Символика треплевской пьесы не вполне ясна уже потому, что пьеса не прочитана нам полностью. Но и в отрывке пьесы несколько символических силуэтов: тоскующая одинокая Мировая душа; ее могучий противник Дьявол, отец вечной материи; бледные болотные огни — без мысли, без воли, без трепетания жизни; Пленник, брошенный в пустой глубокий колодец; пустыня безжизненной земли, потом и космос, обращенный в прах; будущее Царство мировой воли, когда дух — один вечный и неизменный — победит и сольется в прекрасной гармонии с материей.
Это символика трансцендентальной философии, мировой скорби и безнадежности, не органически сложившаяся у Треплева, а подхваченная им и воплощенная в словах и образах, не лишенных пленительной чистоты, приподнятости и лирической заразительности. Сам он в защиту пьесы говорит Нине: «...Надо изображать жизнь не такою, как она есть, и не такою, как должна быть, а такою, как она представляется в мечтах» (с. 235).
Доброжелательные объяснения монолога из пьесы Треплева даны доктором Дорном, но, проникнутые усилием дружеского понимания, его реплики содержат и тревожное предсказание:
«Дорн (один). Не знаю, быть может, я ничего не понимаю или сошел с ума, но пьеса мне понравилась. В ней что-то есть. Когда эта девочка говорила об одиночестве и потом, когда показались красные глаза дьявола, у меня от волнения дрожали руки. Свежо, наивно...» (с. 242).
Потом Треплеву: «...Я что хочу сказать?
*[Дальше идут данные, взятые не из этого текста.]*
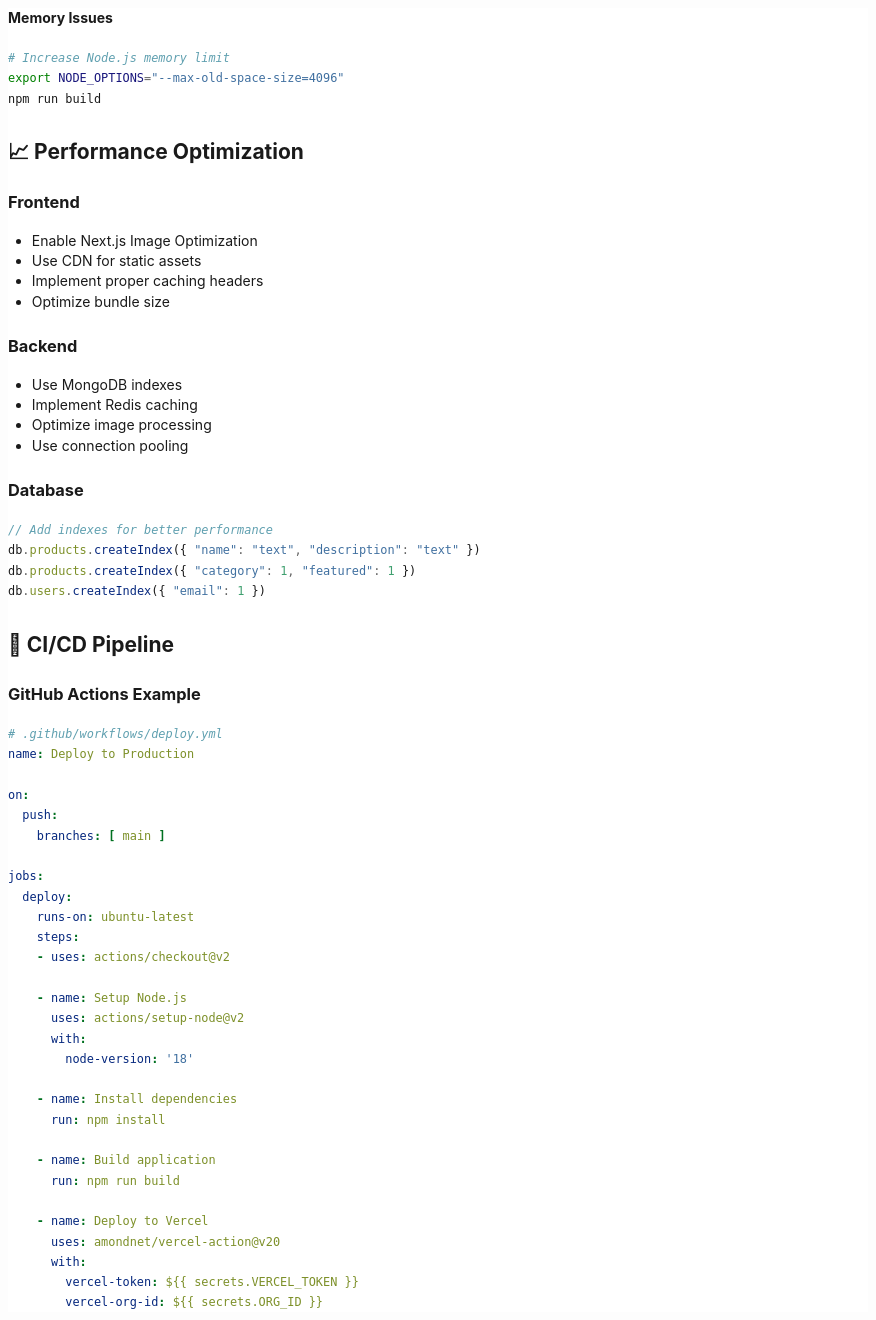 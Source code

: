 #### Memory Issues
```bash
# Increase Node.js memory limit
export NODE_OPTIONS="--max-old-space-size=4096"
npm run build
```

## 📈 Performance Optimization

### Frontend
- Enable Next.js Image Optimization
- Use CDN for static assets
- Implement proper caching headers
- Optimize bundle size

### Backend
- Use MongoDB indexes
- Implement Redis caching
- Optimize image processing
- Use connection pooling

### Database
```javascript
// Add indexes for better performance
db.products.createIndex({ "name": "text", "description": "text" })
db.products.createIndex({ "category": 1, "featured": 1 })
db.users.createIndex({ "email": 1 })
```

## 🔄 CI/CD Pipeline

### GitHub Actions Example
```yaml
# .github/workflows/deploy.yml
name: Deploy to Production

on:
  push:
    branches: [ main ]

jobs:
  deploy:
    runs-on: ubuntu-latest
    steps:
    - uses: actions/checkout@v2
    
    - name: Setup Node.js
      uses: actions/setup-node@v2
      with:
        node-version: '18'
        
    - name: Install dependencies
      run: npm install
      
    - name: Build application
      run: npm run build
      
    - name: Deploy to Vercel
      uses: amondnet/vercel-action@v20
      with:
        vercel-token: ${{ secrets.VERCEL_TOKEN }}
        vercel-org-id: ${{ secrets.ORG_ID }}
```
Вы взяли сюжет из области отвлеченных идей. Так и следовало, потому что художественное произведение непременно должно выражать какую-нибудь большую мысль. Только то прекрасно, что серьезно...
И вот еще что. В произведении должна быть ясная, определенная мысль. Вы должны знать, для чего пишете, иначе, если пойдете по этой живописной дороге без определенной цели, то вы заблудитесь и ваш талант погубит вас» (с. 243).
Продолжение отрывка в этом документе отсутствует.